А вчера, возвращаясь из леса, мы проходили мимо еврейского кладбища, где всегда отчаянно лает мохнатая рыжая собачка. Сейчас эта собака лежала на стоге сена, а рядом с ней стоял тот страшный старик. Машка узнала его, и ей стало еще страшнее. Страшный старик стоял рядом со страшной собакой.
* * *
Луна вчера вечером была золотисто-красная, большая.
Машу раздевали, готовили ко сну, когда она увидела в окошко это чудо природы.
— Ой, мама? Что это? Солнце?
— Нет, Машенька, это луна.
— А почему она такого цвета?
— Не знаю, Маша.
— Наверно, она гуляла много и потому румяная стала?
Пришла в долгополой ночной рубашке ко мне:
— Папа, ты видел,
А часа через два проснулась, лежит в своей кроватке и думает.
— Ты что, Маша?
— Я все думаю, почему луна такого цвета.
* * *
Идем домой— полем по узкой тропинке.
— Ой, я крапивой укусилась!..
* * *
Жгучая тайна жизни и еще более страшная, волнующая тайна смерти.

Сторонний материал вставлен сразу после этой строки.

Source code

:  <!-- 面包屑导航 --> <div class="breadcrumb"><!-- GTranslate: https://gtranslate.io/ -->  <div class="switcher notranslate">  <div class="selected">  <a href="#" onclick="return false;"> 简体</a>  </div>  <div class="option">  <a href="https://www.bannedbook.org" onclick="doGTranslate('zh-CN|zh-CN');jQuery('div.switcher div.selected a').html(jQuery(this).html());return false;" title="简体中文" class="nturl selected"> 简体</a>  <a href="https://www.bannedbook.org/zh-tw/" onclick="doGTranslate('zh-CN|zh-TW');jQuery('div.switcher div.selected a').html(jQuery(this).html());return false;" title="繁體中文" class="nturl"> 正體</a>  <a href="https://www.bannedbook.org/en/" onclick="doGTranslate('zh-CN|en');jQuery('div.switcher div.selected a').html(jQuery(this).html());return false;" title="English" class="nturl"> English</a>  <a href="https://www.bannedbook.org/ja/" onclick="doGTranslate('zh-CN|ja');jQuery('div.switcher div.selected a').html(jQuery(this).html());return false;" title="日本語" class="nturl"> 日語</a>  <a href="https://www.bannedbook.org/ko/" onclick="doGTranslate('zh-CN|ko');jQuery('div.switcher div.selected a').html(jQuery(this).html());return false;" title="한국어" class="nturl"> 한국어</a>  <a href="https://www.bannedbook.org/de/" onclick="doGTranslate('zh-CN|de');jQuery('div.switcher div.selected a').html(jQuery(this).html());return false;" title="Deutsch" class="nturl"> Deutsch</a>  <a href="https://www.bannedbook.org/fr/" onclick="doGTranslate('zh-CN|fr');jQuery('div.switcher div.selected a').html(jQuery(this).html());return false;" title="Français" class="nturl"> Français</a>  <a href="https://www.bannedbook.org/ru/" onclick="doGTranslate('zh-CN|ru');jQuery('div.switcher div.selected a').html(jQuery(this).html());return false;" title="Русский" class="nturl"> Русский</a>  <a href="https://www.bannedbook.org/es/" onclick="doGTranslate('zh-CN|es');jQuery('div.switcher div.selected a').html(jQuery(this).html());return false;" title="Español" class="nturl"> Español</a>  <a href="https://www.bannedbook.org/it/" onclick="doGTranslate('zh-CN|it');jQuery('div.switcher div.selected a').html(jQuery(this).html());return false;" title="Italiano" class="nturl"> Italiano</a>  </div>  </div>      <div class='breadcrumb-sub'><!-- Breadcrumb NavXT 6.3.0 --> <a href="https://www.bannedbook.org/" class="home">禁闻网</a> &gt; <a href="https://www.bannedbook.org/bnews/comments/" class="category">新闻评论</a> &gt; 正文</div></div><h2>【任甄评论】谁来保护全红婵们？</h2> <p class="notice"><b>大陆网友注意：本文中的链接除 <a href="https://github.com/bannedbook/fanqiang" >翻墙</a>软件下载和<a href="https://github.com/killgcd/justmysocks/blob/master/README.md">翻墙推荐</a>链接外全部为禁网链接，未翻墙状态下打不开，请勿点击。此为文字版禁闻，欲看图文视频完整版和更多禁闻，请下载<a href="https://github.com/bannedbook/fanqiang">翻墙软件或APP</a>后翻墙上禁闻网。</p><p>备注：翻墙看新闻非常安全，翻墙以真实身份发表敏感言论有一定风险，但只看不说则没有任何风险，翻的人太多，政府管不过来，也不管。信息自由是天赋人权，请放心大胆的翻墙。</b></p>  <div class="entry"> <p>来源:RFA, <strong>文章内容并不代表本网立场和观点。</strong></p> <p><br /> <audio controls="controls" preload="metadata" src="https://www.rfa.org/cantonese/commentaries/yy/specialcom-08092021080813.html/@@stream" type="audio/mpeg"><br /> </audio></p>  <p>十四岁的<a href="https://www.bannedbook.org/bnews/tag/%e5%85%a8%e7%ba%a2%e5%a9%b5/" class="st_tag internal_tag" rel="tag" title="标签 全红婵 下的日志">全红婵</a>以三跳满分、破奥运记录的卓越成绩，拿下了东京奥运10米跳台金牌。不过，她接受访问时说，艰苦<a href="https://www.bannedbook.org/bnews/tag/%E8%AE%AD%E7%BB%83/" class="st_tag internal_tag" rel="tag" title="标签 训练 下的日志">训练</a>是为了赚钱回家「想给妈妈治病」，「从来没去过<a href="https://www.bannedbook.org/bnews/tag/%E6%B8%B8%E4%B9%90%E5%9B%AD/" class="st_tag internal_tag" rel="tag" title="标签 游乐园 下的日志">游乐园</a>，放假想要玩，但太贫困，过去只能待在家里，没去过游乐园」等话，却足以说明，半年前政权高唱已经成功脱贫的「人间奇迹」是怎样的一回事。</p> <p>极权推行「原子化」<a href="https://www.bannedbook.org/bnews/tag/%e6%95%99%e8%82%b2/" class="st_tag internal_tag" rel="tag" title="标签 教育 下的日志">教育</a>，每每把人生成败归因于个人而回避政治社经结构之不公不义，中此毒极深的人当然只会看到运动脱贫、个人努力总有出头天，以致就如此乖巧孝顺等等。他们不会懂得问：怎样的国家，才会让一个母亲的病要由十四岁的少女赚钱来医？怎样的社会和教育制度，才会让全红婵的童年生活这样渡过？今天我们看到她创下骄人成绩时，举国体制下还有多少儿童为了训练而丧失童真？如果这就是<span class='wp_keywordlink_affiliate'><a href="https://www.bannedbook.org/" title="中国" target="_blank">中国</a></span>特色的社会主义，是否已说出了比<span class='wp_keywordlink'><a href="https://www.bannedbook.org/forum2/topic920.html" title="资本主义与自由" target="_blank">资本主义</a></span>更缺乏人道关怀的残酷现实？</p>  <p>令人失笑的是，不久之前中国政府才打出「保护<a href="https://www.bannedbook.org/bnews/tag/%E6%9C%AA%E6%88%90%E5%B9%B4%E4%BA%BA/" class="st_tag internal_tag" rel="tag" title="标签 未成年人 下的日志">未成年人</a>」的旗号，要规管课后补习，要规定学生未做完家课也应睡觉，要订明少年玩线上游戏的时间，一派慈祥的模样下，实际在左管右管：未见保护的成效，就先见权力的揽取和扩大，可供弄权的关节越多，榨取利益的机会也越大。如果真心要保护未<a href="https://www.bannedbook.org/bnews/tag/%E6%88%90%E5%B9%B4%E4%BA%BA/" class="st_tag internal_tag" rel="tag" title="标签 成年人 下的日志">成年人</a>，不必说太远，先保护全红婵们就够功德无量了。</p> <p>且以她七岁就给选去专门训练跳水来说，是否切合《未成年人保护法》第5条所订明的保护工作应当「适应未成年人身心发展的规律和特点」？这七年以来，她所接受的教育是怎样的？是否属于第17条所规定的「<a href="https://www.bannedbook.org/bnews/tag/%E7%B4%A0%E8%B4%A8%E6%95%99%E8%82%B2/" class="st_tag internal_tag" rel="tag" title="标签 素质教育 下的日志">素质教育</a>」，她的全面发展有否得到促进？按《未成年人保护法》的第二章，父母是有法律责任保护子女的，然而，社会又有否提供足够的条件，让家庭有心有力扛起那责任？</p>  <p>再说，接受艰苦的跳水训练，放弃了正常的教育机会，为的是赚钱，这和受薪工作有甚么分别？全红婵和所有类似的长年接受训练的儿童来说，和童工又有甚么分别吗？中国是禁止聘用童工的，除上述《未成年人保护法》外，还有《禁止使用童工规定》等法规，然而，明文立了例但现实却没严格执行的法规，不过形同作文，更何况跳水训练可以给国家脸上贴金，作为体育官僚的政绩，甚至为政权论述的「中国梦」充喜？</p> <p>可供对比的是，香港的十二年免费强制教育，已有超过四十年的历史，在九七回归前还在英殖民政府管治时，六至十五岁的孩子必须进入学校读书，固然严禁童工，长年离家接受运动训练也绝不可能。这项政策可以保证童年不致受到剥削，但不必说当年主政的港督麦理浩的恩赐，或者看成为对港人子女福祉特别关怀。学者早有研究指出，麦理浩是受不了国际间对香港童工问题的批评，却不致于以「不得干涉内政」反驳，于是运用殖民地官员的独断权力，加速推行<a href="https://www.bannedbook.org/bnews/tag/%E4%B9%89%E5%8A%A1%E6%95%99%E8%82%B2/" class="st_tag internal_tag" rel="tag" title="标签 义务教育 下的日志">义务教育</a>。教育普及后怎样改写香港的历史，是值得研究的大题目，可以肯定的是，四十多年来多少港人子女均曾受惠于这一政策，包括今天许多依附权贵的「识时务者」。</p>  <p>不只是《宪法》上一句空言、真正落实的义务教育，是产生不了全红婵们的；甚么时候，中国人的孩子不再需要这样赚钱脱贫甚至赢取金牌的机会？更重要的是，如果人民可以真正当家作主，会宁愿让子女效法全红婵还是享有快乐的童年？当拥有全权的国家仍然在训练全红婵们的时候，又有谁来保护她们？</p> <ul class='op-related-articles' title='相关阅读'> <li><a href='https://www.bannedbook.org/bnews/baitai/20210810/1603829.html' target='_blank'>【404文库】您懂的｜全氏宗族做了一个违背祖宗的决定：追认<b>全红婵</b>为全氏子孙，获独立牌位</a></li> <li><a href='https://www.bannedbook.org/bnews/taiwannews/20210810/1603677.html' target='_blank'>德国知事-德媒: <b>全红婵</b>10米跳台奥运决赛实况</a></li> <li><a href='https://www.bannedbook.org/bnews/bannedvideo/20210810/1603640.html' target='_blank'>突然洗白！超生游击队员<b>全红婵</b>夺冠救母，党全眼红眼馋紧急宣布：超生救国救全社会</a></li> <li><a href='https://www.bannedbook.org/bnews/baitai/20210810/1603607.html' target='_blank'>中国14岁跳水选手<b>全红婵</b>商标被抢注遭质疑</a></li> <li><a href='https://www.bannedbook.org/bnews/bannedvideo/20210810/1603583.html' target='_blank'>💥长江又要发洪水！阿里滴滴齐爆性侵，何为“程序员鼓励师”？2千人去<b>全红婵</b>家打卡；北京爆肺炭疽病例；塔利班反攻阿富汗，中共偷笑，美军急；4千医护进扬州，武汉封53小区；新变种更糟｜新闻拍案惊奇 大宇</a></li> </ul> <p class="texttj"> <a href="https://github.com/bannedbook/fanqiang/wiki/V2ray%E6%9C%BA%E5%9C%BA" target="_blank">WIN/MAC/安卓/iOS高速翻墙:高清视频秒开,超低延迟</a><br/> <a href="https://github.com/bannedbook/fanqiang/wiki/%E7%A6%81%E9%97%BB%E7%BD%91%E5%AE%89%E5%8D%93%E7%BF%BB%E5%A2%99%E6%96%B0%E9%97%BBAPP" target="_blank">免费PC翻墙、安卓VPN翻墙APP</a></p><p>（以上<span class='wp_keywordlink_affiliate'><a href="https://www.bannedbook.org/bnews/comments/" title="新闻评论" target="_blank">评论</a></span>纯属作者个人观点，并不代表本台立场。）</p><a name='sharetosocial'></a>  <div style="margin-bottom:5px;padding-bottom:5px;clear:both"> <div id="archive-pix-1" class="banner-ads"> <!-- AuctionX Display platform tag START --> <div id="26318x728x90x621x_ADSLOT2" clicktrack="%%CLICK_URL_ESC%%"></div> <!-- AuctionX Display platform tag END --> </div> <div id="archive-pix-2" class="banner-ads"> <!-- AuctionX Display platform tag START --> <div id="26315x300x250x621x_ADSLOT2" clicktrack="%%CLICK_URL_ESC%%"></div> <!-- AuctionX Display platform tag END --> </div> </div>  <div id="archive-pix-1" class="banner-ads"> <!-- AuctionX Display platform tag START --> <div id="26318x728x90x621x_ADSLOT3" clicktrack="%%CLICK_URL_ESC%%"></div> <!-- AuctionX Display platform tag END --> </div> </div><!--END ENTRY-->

— Папа, что такое “марка”?
— А это вот такая картинка, которую наклеивают на конверт, на письмо.
— А зачем?
— А затем, чтобы письмо дошло по адресу.
— Кому?
— Кому мы напишем. Вот я напишу, например, бабушке, или Павлику, или тете Ляле...
— А Васе?
— Что Васе?
— А где он?
— Кто?
— Вася?
— Какой Вася?
— Маленький который... когда ты маленький был.
— Мой брат?
— Да.
— Он умер... погиб на войне.
Пауза. Маша напряженно думает. Потом говорит:
— Ты знаешь, у меня была книжка. Там было написано: птичка умерла. Ей не давали пить и есть, и она умерла.
10.7.60.
Кто-то при Маше сказал, что в Луге она спит гораздо лучше, чем спала в Ленинграде.
Она мне объяснила, почему это так:
— В Ленинграде я один раз очень страшный сон видела... А в Лугу он не может приехать— у него денег нет.
— У кого денег нет? Кто не может приехать?
— У сна. Он билет не может купить.
11.7.60.
На днях ей сказали, что у ее троюродной сестры Иры будет ребеночек и что Маша после этого станет тетей.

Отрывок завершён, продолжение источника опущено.